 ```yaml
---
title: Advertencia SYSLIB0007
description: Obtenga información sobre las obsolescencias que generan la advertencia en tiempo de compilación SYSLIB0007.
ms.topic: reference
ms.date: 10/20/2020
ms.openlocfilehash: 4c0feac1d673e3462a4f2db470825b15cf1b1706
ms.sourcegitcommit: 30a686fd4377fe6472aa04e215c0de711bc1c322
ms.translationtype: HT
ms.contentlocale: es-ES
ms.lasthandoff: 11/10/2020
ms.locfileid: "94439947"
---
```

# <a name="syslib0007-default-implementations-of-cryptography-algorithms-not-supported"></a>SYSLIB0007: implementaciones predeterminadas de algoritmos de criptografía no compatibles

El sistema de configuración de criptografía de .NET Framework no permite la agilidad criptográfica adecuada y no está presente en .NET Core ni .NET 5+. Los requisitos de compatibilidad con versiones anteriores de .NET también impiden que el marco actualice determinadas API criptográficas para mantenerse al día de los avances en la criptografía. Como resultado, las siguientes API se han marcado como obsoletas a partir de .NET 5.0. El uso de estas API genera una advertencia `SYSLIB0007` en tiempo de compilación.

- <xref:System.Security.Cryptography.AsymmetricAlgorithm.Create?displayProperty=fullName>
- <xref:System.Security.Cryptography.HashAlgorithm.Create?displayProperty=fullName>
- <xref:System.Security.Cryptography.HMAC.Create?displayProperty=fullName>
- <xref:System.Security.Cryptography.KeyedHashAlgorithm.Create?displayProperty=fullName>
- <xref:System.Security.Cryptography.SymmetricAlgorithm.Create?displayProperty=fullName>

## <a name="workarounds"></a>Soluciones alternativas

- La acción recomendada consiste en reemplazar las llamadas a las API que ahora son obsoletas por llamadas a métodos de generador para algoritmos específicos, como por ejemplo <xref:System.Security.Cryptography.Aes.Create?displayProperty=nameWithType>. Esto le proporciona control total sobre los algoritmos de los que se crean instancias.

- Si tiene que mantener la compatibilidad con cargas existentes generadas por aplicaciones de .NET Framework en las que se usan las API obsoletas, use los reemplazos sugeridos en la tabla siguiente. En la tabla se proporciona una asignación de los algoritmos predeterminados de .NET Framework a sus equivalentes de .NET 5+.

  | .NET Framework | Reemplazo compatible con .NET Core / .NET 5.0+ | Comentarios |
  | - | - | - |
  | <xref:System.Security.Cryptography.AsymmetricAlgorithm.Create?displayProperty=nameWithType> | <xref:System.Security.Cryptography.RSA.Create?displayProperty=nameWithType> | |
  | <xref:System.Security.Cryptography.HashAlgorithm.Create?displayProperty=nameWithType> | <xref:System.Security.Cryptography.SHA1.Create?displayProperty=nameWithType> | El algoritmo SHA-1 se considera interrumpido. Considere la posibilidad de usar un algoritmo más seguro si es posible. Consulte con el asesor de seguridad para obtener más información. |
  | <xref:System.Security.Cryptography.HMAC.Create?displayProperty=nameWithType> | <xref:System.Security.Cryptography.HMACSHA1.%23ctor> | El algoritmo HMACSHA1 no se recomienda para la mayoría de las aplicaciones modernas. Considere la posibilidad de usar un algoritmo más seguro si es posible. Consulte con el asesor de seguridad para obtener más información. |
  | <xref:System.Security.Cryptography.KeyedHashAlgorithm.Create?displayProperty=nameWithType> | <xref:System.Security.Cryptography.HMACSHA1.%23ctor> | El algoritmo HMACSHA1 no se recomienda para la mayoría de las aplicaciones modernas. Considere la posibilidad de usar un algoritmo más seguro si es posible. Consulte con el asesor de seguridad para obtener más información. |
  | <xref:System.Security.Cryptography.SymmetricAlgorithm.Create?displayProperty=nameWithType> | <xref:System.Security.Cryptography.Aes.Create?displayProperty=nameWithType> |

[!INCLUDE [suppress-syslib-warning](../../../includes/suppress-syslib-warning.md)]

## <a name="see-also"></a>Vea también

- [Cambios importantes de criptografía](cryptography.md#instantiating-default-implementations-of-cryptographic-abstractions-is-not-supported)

- - - - - - -

**Directions for this task:**
Only a number is expected: the count of lines in the entries that include the string "Considere".

**The answer:**
3